La vida puede cambiar de un momento a otro, si sabes reconocer ese momento, piensa Paolo. Ese día, en la joyería, podía ser un día como tantos, un día como todos los demás. También Michelangelo. Él también podía ser un cliente como tantos, como todos. Entró sin tener siquiera una idea precisa de lo que andaba buscando.
—
Necesitaría un colgante. De la forma que sea, mientras no sea un corazón: no es para una persona con la que tenga una relación —dijo de un tirón: y a Paolo nunca se le escapaba cuando un hombre empleaba expresiones como «alguien con quien tengo una relación», en lugar de especificar que se trataba de una «mujer». Pero no había querido interrumpirlo y lo había dejado proseguir—: Bueno, vamos, que es para mi compañera de piso: mañana celebramos nuestro quinto aniversario de convivencia. Se llama Maria, pero yo la llamo Eme, porque yo me llamo Michelangelo, y ella también me llama a mí Eme. Es una cosa entre ella y yo, que parece un poco tonta, es difícil de explicar a los demás, esto de tener las mismas iniciales… y bueno, el caso es que me gustaría grabar esta inicial en el colgante. Pero claro, antes tendría que elegir el colgante adecuado.

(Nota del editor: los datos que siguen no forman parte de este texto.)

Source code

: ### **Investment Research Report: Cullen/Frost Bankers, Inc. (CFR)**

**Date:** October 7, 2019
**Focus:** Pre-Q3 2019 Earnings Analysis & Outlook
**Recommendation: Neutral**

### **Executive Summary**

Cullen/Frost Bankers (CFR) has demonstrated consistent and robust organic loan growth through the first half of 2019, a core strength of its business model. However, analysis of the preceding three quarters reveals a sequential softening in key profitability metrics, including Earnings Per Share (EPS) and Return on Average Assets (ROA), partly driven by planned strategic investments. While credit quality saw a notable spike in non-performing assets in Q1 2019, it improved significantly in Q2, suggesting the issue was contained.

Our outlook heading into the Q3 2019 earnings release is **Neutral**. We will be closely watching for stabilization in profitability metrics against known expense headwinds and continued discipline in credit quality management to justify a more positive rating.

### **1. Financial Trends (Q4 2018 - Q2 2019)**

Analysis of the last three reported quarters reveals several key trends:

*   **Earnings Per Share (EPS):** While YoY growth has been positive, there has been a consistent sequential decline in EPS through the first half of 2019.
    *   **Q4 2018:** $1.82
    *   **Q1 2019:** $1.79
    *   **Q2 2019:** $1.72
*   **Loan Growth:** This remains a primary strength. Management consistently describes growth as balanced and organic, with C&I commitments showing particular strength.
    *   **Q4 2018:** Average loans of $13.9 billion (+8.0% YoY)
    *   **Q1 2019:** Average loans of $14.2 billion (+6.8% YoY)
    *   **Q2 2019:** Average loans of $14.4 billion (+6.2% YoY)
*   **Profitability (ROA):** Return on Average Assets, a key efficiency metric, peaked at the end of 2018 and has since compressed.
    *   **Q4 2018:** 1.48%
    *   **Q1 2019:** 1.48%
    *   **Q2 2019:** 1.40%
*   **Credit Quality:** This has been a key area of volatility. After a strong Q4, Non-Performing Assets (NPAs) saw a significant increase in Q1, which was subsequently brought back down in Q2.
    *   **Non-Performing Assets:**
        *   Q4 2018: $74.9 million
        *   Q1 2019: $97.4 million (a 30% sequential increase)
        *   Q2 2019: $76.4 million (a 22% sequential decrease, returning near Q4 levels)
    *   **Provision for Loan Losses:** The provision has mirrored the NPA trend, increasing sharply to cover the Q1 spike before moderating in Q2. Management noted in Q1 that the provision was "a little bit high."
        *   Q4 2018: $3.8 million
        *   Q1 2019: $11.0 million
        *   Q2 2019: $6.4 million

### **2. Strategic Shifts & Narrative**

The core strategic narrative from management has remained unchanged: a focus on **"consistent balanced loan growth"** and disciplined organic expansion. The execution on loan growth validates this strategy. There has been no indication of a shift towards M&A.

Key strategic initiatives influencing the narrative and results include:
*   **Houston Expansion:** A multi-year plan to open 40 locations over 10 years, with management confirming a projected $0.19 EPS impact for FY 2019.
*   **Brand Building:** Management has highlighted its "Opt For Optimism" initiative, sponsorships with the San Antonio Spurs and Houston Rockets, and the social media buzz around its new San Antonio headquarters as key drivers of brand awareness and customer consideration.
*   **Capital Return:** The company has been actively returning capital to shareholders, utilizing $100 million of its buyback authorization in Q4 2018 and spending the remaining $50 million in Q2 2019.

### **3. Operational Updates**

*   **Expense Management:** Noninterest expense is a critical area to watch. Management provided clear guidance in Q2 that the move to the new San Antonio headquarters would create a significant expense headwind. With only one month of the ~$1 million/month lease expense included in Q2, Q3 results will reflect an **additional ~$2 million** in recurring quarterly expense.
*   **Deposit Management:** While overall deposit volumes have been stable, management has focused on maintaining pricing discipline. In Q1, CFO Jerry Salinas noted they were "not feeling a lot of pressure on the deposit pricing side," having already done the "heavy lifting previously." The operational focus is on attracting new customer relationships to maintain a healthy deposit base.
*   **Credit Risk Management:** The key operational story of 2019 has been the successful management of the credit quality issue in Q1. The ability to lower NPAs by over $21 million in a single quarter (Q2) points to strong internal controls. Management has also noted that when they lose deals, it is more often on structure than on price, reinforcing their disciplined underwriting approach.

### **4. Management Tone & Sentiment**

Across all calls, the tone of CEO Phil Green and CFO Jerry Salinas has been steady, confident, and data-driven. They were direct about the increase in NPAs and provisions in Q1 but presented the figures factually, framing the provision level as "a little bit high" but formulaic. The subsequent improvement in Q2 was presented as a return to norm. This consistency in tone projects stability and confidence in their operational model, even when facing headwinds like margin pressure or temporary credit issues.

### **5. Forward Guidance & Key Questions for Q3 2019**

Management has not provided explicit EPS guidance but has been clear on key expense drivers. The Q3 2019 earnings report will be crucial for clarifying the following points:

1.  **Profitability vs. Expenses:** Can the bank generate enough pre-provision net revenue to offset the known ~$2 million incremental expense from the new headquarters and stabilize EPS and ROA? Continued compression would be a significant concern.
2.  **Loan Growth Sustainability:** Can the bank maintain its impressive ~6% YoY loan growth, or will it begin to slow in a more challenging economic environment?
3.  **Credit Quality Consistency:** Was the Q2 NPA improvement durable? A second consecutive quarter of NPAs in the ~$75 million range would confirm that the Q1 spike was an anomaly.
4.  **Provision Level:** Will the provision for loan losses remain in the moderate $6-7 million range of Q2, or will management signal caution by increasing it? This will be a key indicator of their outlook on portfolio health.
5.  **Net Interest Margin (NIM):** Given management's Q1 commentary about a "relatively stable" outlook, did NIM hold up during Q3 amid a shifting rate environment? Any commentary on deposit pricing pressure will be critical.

Paolo, por deformación profesional, estaba acostumbrado a interpretar los deseos de los clientes para después darles una forma concreta: sabía aconsejar un anillo
trilogy
si se trataba de engañar con vanas esperanzas a una amante, o una pulsera de oro blanco si se trataba de tranquilizar a una esposa. Y, por ejemplo, ese rubito de mirada huidiza y aire majestuoso era obvio que no necesitaba en absoluto ese colgante: lo que necesitaba era alguien a quien regalarle uno en forma de corazón.
—
¿Recuerdas nuestra primera cita, cariño? —le pregunta Paolo a Michelangelo, mientras el sol que luce en febrero en las Seychelles empieza a filtrarse, prepotente, por las cortinas del bungaló.